An externally accessible register can store the settings of the numbers of bits store per cell in the arrays. External accessibility allows a user to examine or change the number of bits stored per cell, and thus allows a trade-off between data accuracy and data capacity. Such changes can, for example, maintain a desired level of data accuracy as the memory ages or decrease accuracy to increase memory capacity in error-tolerant applications, such as music or image storage. These techniques are also fully compatible with error correction schemes such as Reed-Solomon coding so that the decreased accuracy associated with the increased memory capacity does not generate any effective (i.e., uncorrectable) errors.
One implementation of the memory includes write and read circuits having a maximum capacity to write and read Nmax-bit digital values. Each digital value corresponds to a threshold voltage of a corresponding memory cell, but some of the bits of the Nmax-bit values may be inaccurate or vary from one memory access to the next.

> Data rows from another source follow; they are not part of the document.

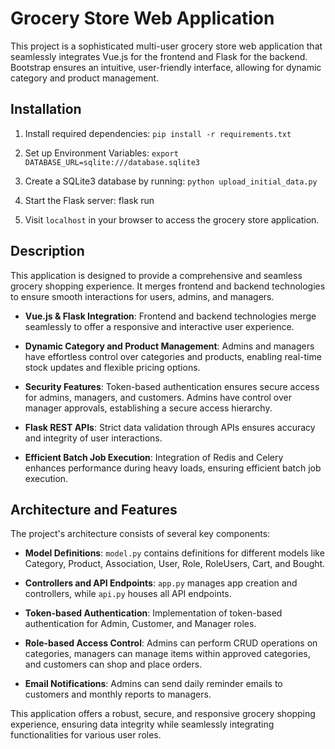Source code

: # Grocery Store Web Application

This project is a sophisticated multi-user grocery store web application that seamlessly integrates Vue.js for the frontend and Flask for the backend. Bootstrap ensures an intuitive, user-friendly interface, allowing for dynamic category and product management.

## Installation

1. Install required dependencies:
`pip install -r requirements.txt`

2. Set up Environment Variables:
`export DATABASE_URL=sqlite:///database.sqlite3`

2. Create a SQLite3 database by running:
`python upload_initial_data.py`

3. Start the Flask server:
flask run

4. Visit `localhost` in your browser to access the grocery store application.

## Description

This application is designed to provide a comprehensive and seamless grocery shopping experience. It merges frontend and backend technologies to ensure smooth interactions for users, admins, and managers.

- **Vue.js & Flask Integration**: Frontend and backend technologies merge seamlessly to offer a responsive and interactive user experience.

- **Dynamic Category and Product Management**: Admins and managers have effortless control over categories and products, enabling real-time stock updates and flexible pricing options.

- **Security Features**: Token-based authentication ensures secure access for admins, managers, and customers. Admins have control over manager approvals, establishing a secure access hierarchy.

- **Flask REST APIs**: Strict data validation through APIs ensures accuracy and integrity of user interactions.

- **Efficient Batch Job Execution**: Integration of Redis and Celery enhances performance during heavy loads, ensuring efficient batch job execution.

## Architecture and Features

The project's architecture consists of several key components:

- **Model Definitions**: `model.py` contains definitions for different models like Category, Product, Association, User, Role, RoleUsers, Cart, and Bought.

- **Controllers and API Endpoints**: `app.py` manages app creation and controllers, while `api.py` houses all API endpoints.

- **Token-based Authentication**: Implementation of token-based authentication for Admin, Customer, and Manager roles.

- **Role-based Access Control**: Admins can perform CRUD operations on categories, managers can manage items within approved categories, and customers can shop and place orders.

- **Email Notifications**: Admins can send daily reminder emails to customers and monthly reports to managers.

This application offers a robust, secure, and responsive grocery shopping experience, ensuring data integrity while seamlessly integrating functionalities for various user roles.

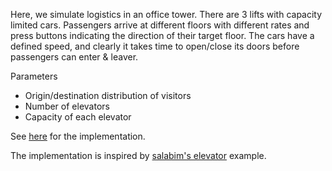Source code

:<!--## Elevators-->

Here, we simulate logistics in an office tower. There are 3 lifts with capacity limited cars. Passengers arrive at different floors with different rates and press buttons indicating the direction of their target floor. The cars have a defined speed, and clearly it takes time to open/close its doors before passengers can enter & leaver.

Parameters

* Origin/destination distribution of visitors
* Number of elevators
* Capacity of each elevator

See [here](https://github.com/holgerbrandl/kalasim/blob/master/src/test/kotlin/org/kalasim/examples/elevator/Elevator.kt) for the implementation.

The implementation is inspired by [salabim's elevator](https://github.com/salabim/salabim/blob/master/sample%20models/Elevator.py) example.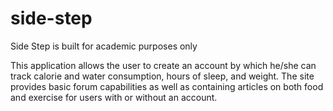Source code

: side-step
=========

Side Step is built for academic purposes only

This application allows the user to create an account by which he/she can track calorie and water consumption, hours of
sleep, and weight. The site provides basic forum capabilities as well as containing articles on both food
and exercise for users with or without an account.
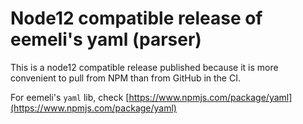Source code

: # Node12 compatible release of eemeli's yaml (parser)

This is a node12 compatible release published because it is more convenient to pull from NPM than from GitHub in the CI.

For eemeli's `yaml` lib, check [https://www.npmjs.com/package/yaml](https://www.npmjs.com/package/yaml)

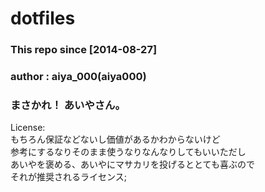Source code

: 
# dotfiles

### This repo since [2014-08-27]  
### author : aiya\_000(aiya000)  

### まさかれ！ あいやさん。  

License:  
もちろん保証などないし価値があるかわからないけど  
参考にするなりそのまま使うなりなんなりしてもいいただし  
あいやを褒める、あいやにマサカリを投げるととても喜ぶので  
それが推奨されるライセンス;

Converters convert data signals according to the accuracy of the memory arrays being accessed.
Yet another embodiment of the invention is a method for using an integrated circuit memory. The method includes: selecting a first memory array in the integrated circuit memory; identifying a number N1 of bits per cell for the first memory array; and accessing a first selected memory cell in the first memory array. The access of the first selected memory cell transfers N1 bits of data. The method further includes: selecting a second memory array in the integrated circuit memory; identifying a number N2 of bits per cell for the second memory array, wherein N2 differs from N1; and accessing a second selected memory cell in the second memory array. The access of the second selected memory cell transfers N2 bits of data. Accordingly, the memory uses internal accesses of different effective data widths per memory cell. Each access can be a write or read operation, and a register can store settings for identification of the numbers of bits per cell accessed in corresponding memory arrays.